Problem description
When copying the listing below, skip every picture and keep each word as it stands.
[Input material]
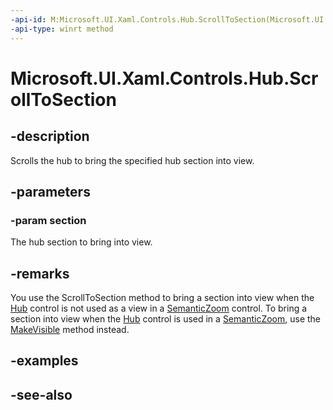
 ```yaml
---
-api-id: M:Microsoft.UI.Xaml.Controls.Hub.ScrollToSection(Microsoft.UI.Xaml.Controls.HubSection)
-api-type: winrt method
---
```


<!-- Method syntax
public void ScrollToSection(Windows.UI.Xaml.Controls.HubSection section)
-->

# Microsoft.UI.Xaml.Controls.Hub.ScrollToSection

## -description
Scrolls the hub to bring the specified hub section into view.

## -parameters
### -param section
The hub section to bring into view.

## -remarks
You use the ScrollToSection method to bring a section into view when the [Hub](hub.md) control is not used as a view in a [SemanticZoom](semanticzoom.md) control. To bring a section into view when the [Hub](hub.md) control is used in a [SemanticZoom](semanticzoom.md), use the [MakeVisible](hub_makevisible_497090924.md) method instead.


<!--Add remarks/example showing how to get and specify the section. Hub.Sections index, etc.-->

## -examples

## -see-also
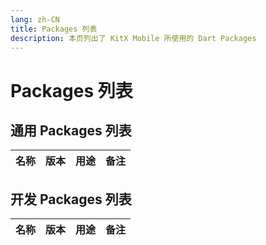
 ```yaml
---
lang: zh-CN
title: Packages 列表
description: 本页列出了 KitX Mobile 所使用的 Dart Packages
---
```


<script setup>
// 用于生成 Packages 列表
import { h } from 'vue'

var icon_url = "https://shields.io/pub/v/";
var pub_url = "https://pub.flutter-io.cn/packages/";

const L = (props, _) => h(
    'tr',
    [
        h('td', props.n),
        h(
            'td',
            [
                props.v,
                h("br"),
                h("a", {href: pub_url + props.n}, h("img", {src: icon_url+props.n + "?label="}))
            ]
        ),
        h('td', props.u),
        h('td', props.m ? props.m : "暂无"),
    ]
)
</script>

# Packages 列表

## 通用 Packages 列表

<table>
<thead><tr><th>名称</th><th>版本</th><th>用途</th><th>备注</th></tr></thead>
<tbody>
<L n="get" v="^4.6.5" u="更好的国际化, 路由, ..." />
<L n="network_info_plus" v="^1.3.0" u="获取网络信息" m="由于新版 targetSDK 限制, 最高 2.1.4+1" />
<L n="device_info_plus" v="^5.0.1" u="获取设备信息" />
<L n="flutter_logs" v="^2.1.7" u="日志" />
<L n="sms_receiver" v="^0.4.1" u="短信接收" />
<L n="permission_handler" v="^8.1.4+2" u="权限管理" />
<L n="mac_address" v="^1.0.0" u="获取 MAC" />
<L n="community_material_icon" v="^5.9.55" u="由社区贡献的 Material Design 图标" />
<L n="flutter_blue_plus" v="^1.3.1" u="蓝牙支持" />
<L n="sensors_plus" v="^1.2.2" u="传感器支持" />
<L n="vibration" v="^1.7.6" u="手机震动支持" />
<L n="built_value" v="^8.4.2" u="JSON 序列化支持" />
<L n="built_collection" v="^5.1.1" u="JSON 序列化支持" />
</tbody>
</table>

## 开发 Packages 列表

<table>
<thead><tr><th>名称</th><th>版本</th><th>用途</th><th>备注</th></tr></thead>
<tbody>
<L n="build_runner" v="^2.3.3" u="Build 工具" m="built_value 依赖" />
<L n="flutter_gen" v="^5.1.0" u="生成工具" m="build_runner 依赖" />
<L n="built_value_generator" v="^8.4.2" u="生成工具" m="built_value 依赖" />
</tbody>
</table>
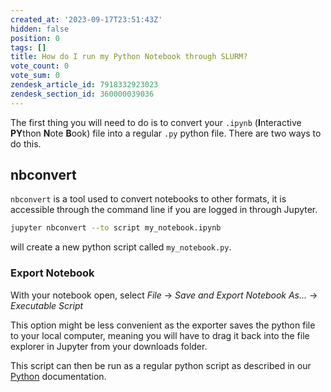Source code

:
 ```yaml
---
created_at: '2023-09-17T23:51:43Z'
hidden: false
position: 0
tags: []
title: How do I run my Python Notebook through SLURM?
vote_count: 0
vote_sum: 0
zendesk_article_id: 7918332923023
zendesk_section_id: 360000039036
---
```


The first thing you will need to do is to convert your `.ipynb`
(**I**nteractive **PY**thon **N**ote **B**ook) file into a regular `.py`
python file. There are two ways to do this.

## nbconvert

`nbconvert` is a tool used to convert notebooks to other formats, it is
accessible through the command line if you are logged in through
Jupyter.

```sh
jupyter nbconvert --to script my_notebook.ipynb 
```

will create a new python script called `my_notebook.py`.

### Export Notebook

With your notebook open, select *File* -> *Save and Export Notebook
As...* -> *Executable Script*

This option might be less convenient as the exporter saves the python
file to your local computer, meaning you will have to drag it back into
the file explorer in Jupyter from your downloads folder.

This script can then be run as a regular python script as described in
our
[Python](../../Scientific_Computing/Supported_Applications/Python.md)
documentation.
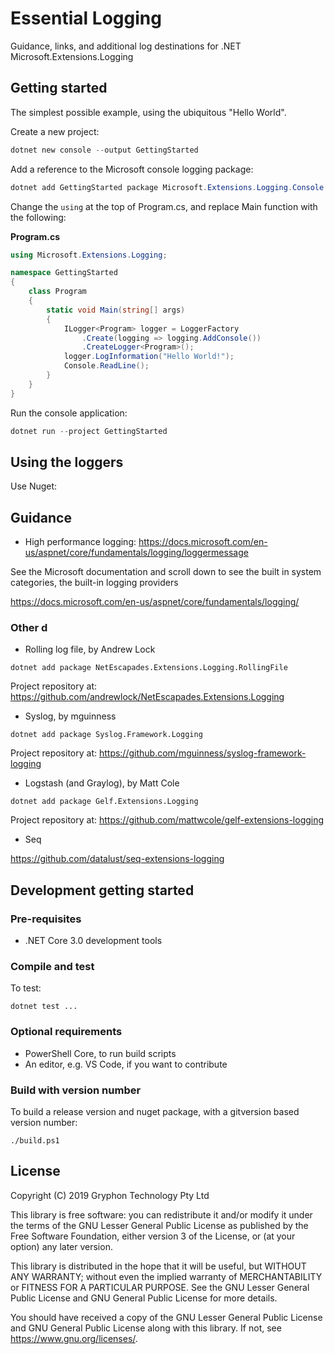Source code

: # Essential Logging

Guidance, links, and additional log destinations for .NET Microsoft.Extensions.Logging

## Getting started

The simplest possible example, using the ubiquitous "Hello World".

Create a new project:

```powershell
dotnet new console --output GettingStarted
```

Add a reference to the Microsoft console logging package:

```powershell
dotnet add GettingStarted package Microsoft.Extensions.Logging.Console 
```

Change the ```using``` at the top of Program.cs, and replace Main function with the following:

**Program.cs**
```c#
using Microsoft.Extensions.Logging;

namespace GettingStarted
{
    class Program
    {
        static void Main(string[] args)
        {
            ILogger<Program> logger = LoggerFactory
                .Create(logging => logging.AddConsole())
                .CreateLogger<Program>();
            logger.LogInformation("Hello World!");
            Console.ReadLine();
        }
    }
}
```

Run the console application:

```powershell
dotnet run --project GettingStarted
```


## Using the loggers

Use Nuget:

## Guidance

* High performance logging: https://docs.microsoft.com/en-us/aspnet/core/fundamentals/logging/loggermessage

See the Microsoft documentation and scroll down to see the built in system categories, the built-in logging providers

https://docs.microsoft.com/en-us/aspnet/core/fundamentals/logging/

### Other d

* Rolling log file, by Andrew Lock

```
dotnet add package NetEscapades.Extensions.Logging.RollingFile
```

Project repository at: https://github.com/andrewlock/NetEscapades.Extensions.Logging

* Syslog, by mguinness

```
dotnet add package Syslog.Framework.Logging
```

Project repository at: https://github.com/mguinness/syslog-framework-logging

* Logstash (and Graylog), by Matt Cole  

```
dotnet add package Gelf.Extensions.Logging
```

Project repository at: https://github.com/mattwcole/gelf-extensions-logging

* Seq

https://github.com/datalust/seq-extensions-logging


## Development getting started

### Pre-requisites

* .NET Core 3.0 development tools
### Compile and test

To test:

```
dotnet test ...
```

### Optional requirements

* PowerShell Core, to run build scripts
* An editor, e.g. VS Code, if you want to contribute

### Build with version number

To build a release version and nuget package, with a gitversion based version number:

```
./build.ps1
```


## License

Copyright (C) 2019 Gryphon Technology Pty Ltd

This library is free software: you can redistribute it and/or modify it under the terms of the GNU Lesser General Public License as published by the Free Software Foundation, either version 3 of the License, or (at your option) any later version.

This library is distributed in the hope that it will be useful, but WITHOUT ANY WARRANTY; without even the implied warranty of MERCHANTABILITY or FITNESS FOR A PARTICULAR PURPOSE. See the GNU Lesser General Public License and GNU General Public License for more details.

You should have received a copy of the GNU Lesser General Public License and GNU General Public License along with this library. If not, see <https://www.gnu.org/licenses/>.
[/Input material]
Task output
 ```yaml
---
-api-id: M:Microsoft.UI.Xaml.Controls.Hub.ScrollToSection(Microsoft.UI.Xaml.Controls.HubSection)
-api-type: winrt method
---
```


<!-- Method syntax
public void ScrollToSection(Windows.UI.Xaml.Controls.HubSection section)
-->

# Microsoft.UI.Xaml.Controls.Hub.ScrollToSection

## -description
Scrolls the hub to bring the specified hub section into view.

## -parameters
### -param section
The hub section to bring into view.

## -remarks
You use the ScrollToSection method to bring a section into view when the [Hub](hub.md) control is not used as a view in a [SemanticZoom](semanticzoom.md) control. To bring a section into view when the [Hub](hub.md) control is used in a [SemanticZoom](semanticzoom.md), use the [MakeVisible](hub_makevisible_497090924.md) method instead.


<!--Add remarks/example showing how to get and specify the section. Hub.Sections index, etc.-->

## -examples

## -see-also
 ```yaml
---
lang: zh-CN
title: Packages 列表
description: 本页列出了 KitX Mobile 所使用的 Dart Packages
---
```


<script setup>
// 用于生成 Packages 列表
import { h } from 'vue'

var icon_url = "https://shields.io/pub/v/";
var pub_url = "https://pub.flutter-io.cn/packages/";

const L = (props, _) => h(
    'tr',
    [
        h('td', props.n),
        h(
            'td',
            [
                props.v,
                h("br"),
                h("a", {href: pub_url + props.n}, h("img", {src: icon_url+props.n + "?label="}))
            ]
        ),
        h('td', props.u),
        h('td', props.m ? props.m : "暂无"),
    ]
)
</script>

# Packages 列表

## 通用 Packages 列表

<table>
<thead><tr><th>名称</th><th>版本</th><th>用途</th><th>备注</th></tr></thead>
<tbody>
<L n="get" v="^4.6.5" u="更好的国际化, 路由, ..." />
<L n="network_info_plus" v="^1.3.0" u="获取网络信息" m="由于新版 targetSDK 限制, 最高 2.1.4+1" />
<L n="device_info_plus" v="^5.0.1" u="获取设备信息" />
<L n="flutter_logs" v="^2.1.7" u="日志" />
<L n="sms_receiver" v="^0.4.1" u="短信接收" />
<L n="permission_handler" v="^8.1.4+2" u="权限管理" />
<L n="mac_address" v="^1.0.0" u="获取 MAC" />
<L n="community_material_icon" v="^5.9.55" u="由社区贡献的 Material Design 图标" />
<L n="flutter_blue_plus" v="^1.3.1" u="蓝牙支持" />
<L n="sensors_plus" v="^1.2.2" u="传感器支持" />
<L n="vibration" v="^1.7.6" u="手机震动支持" />
<L n="built_value" v="^8.4.2" u="JSON 序列化支持" />
<L n="built_collection" v="^5.1.1" u="JSON 序列化支持" />
</tbody>
</table>

## 开发 Packages 列表

<table>
<thead><tr><th>名称</th><th>版本</th><th>用途</th><th>备注</th></tr></thead>
<tbody>
<L n="build_runner" v="^2.3.3" u="Build 工具" m="built_value 依赖" />
<L n="flutter_gen" v="^5.1.0" u="生成工具" m="build_runner 依赖" />
<L n="built_value_generator" v="^8.4.2" u="生成工具" m="built_value 依赖" />
</tbody>
</table>
Source code

:
 ```yaml
---
created_at: '2023-09-17T23:51:43Z'
hidden: false
position: 0
tags: []
title: How do I run my Python Notebook through SLURM?
vote_count: 0
vote_sum: 0
zendesk_article_id: 7918332923023
zendesk_section_id: 360000039036
---
```


The first thing you will need to do is to convert your `.ipynb`
(**I**nteractive **PY**thon **N**ote **B**ook) file into a regular `.py`
python file. There are two ways to do this.

## nbconvert

`nbconvert` is a tool used to convert notebooks to other formats, it is
accessible through the command line if you are logged in through
Jupyter.

```sh
jupyter nbconvert --to script my_notebook.ipynb 
```

will create a new python script called `my_notebook.py`.

### Export Notebook

With your notebook open, select *File* -> *Save and Export Notebook
As...* -> *Executable Script*

This option might be less convenient as the exporter saves the python
file to your local computer, meaning you will have to drag it back into
the file explorer in Jupyter from your downloads folder.

This script can then be run as a regular python script as described in
our
[Python](../../Scientific_Computing/Supported_Applications/Python.md)
documentation.
Source code

: # Essential Logging

Guidance, links, and additional log destinations for .NET Microsoft.Extensions.Logging

## Getting started

The simplest possible example, using the ubiquitous "Hello World".

Create a new project:

```powershell
dotnet new console --output GettingStarted
```

Add a reference to the Microsoft console logging package:

```powershell
dotnet add GettingStarted package Microsoft.Extensions.Logging.Console 
```

Change the ```using``` at the top of Program.cs, and replace Main function with the following:

**Program.cs**
```c#
using Microsoft.Extensions.Logging;

namespace GettingStarted
{
    class Program
    {
        static void Main(string[] args)
        {
            ILogger<Program> logger = LoggerFactory
                .Create(logging => logging.AddConsole())
                .CreateLogger<Program>();
            logger.LogInformation("Hello World!");
            Console.ReadLine();
        }
    }
}
```

Run the console application:

```powershell
dotnet run --project GettingStarted
```


## Using the loggers

Use Nuget:

## Guidance

* High performance logging: https://docs.microsoft.com/en-us/aspnet/core/fundamentals/logging/loggermessage

See the Microsoft documentation and scroll down to see the built in system categories, the built-in logging providers

https://docs.microsoft.com/en-us/aspnet/core/fundamentals/logging/

### Other d

* Rolling log file, by Andrew Lock

```
dotnet add package NetEscapades.Extensions.Logging.RollingFile
```

Project repository at: https://github.com/andrewlock/NetEscapades.Extensions.Logging

* Syslog, by mguinness

```
dotnet add package Syslog.Framework.Logging
```

Project repository at: https://github.com/mguinness/syslog-framework-logging

* Logstash (and Graylog), by Matt Cole  

```
dotnet add package Gelf.Extensions.Logging
```

Project repository at: https://github.com/mattwcole/gelf-extensions-logging

* Seq

https://github.com/datalust/seq-extensions-logging


## Development getting started

### Pre-requisites

* .NET Core 3.0 development tools
### Compile and test

To test:

```
dotnet test ...
```

### Optional requirements

* PowerShell Core, to run build scripts
* An editor, e.g. VS Code, if you want to contribute

### Build with version number

To build a release version and nuget package, with a gitversion based version number:

```
./build.ps1
```


## License

Copyright (C) 2019 Gryphon Technology Pty Ltd

This library is free software: you can redistribute it and/or modify it under the terms of the GNU Lesser General Public License as published by the Free Software Foundation, either version 3 of the License, or (at your option) any later version.

This library is distributed in the hope that it will be useful, but WITHOUT ANY WARRANTY; without even the implied warranty of MERCHANTABILITY or FITNESS FOR A PARTICULAR PURPOSE. See the GNU Lesser General Public License and GNU General Public License for more details.

You should have received a copy of the GNU Lesser General Public License and GNU General Public License along with this library. If not, see <https://www.gnu.org/licenses/>.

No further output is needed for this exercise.